Work to be completed:
Within these entries, which lines include the string "playground"? Copy each one.
#### Records shown
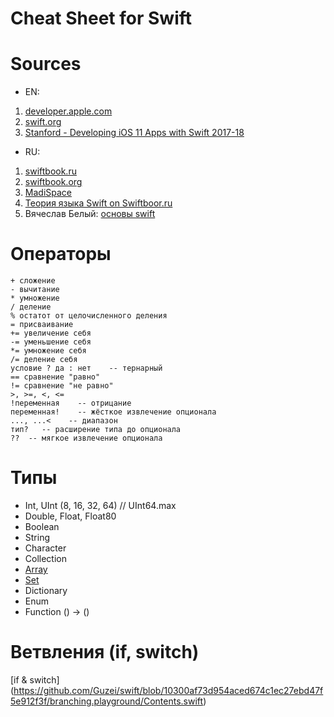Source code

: # Cheat Sheet for Swift

# Sources
* EN:
1. [developer.apple.com](https://developer.apple.com/documentation/swift/)
1. [swift.org](https://www.swift.org)
1. [Stanford - Developing iOS 11 Apps with Swift 2017-18](https://youtube.com/playlist?list=PL3d_SFOiG7_8ofjyKzX6Nl1wZehbdiZC_)
* RU:
1. [swiftbook.ru](https://swiftbook.ru)
1. [swiftbook.org](https://swiftbook.org/courses)
1. [MadiSpace](https://www.youtube.com/MadiSpace)
1. [Теория языка Swift on Swiftboor.ru](https://www.youtube.com/playlist?list=PLtovLaW_R9-PUVWIFRq_V6s4JxE_Mj2ha)
1. Вячеслав Белый: [основы swift](https://youtube.com/playlist?list=PLnlik7Rjo4n2lNGklbWwvsmqgd-D9HqZf)

# Операторы
```
+ сложение
- вычитание
* умножение
/ деление
% остатот от целочисленного деления
= присваивание
+= увеличение себя
-= уменьшение себя
*= умножение себя
/= деление себя
условие ? да : нет    -- тернарный
== сравнение "равно"
!= сравнение "не равно"
>, >=, <, <=
!переменная    -- отрицание
переменная!    -- жёсткое извлечение опционала
..., ...<    -- диапазон
тип?   -- расширение типа до опционала
??  -- мягкое извлечение опционала
```

# Типы

* Int, UInt (8, 16, 32, 64) // UInt64.max
* Double, Float, Float80
* Boolean
* String
* Character
* Collection
* [Array](https://github.com/Guzei/swift/blob/10300af73d954aced674c1ec27ebd47f5e912f3f/array.playground/Contents.swift)
* [Set](https://github.com/Guzei/swift/blob/10300af73d954aced674c1ec27ebd47f5e912f3f/set.playground/Contents.swift)
* Dictionary
* Enum
* Function () -> ()

# Ветвления (if, switch)
[if & switch] (https://github.com/Guzei/swift/blob/10300af73d954aced674c1ec27ebd47f5e912f3f/branching.playground/Contents.swift)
########
Reply:
* [Array](https://github.com/Guzei/swift/blob/10300af73d954aced674c1ec27ebd47f5e912f3f/array.playground/Contents.swift)
* [Set](https://github.com/Guzei/swift/blob/10300af73d954aced674c1ec27ebd47f5e912f3f/set.playground/Contents.swift)
[if & switch] (https://github.com/Guzei/swift/blob/10300af73d954aced674c1ec27ebd47f5e912f3f/branching.playground/Contents.swift)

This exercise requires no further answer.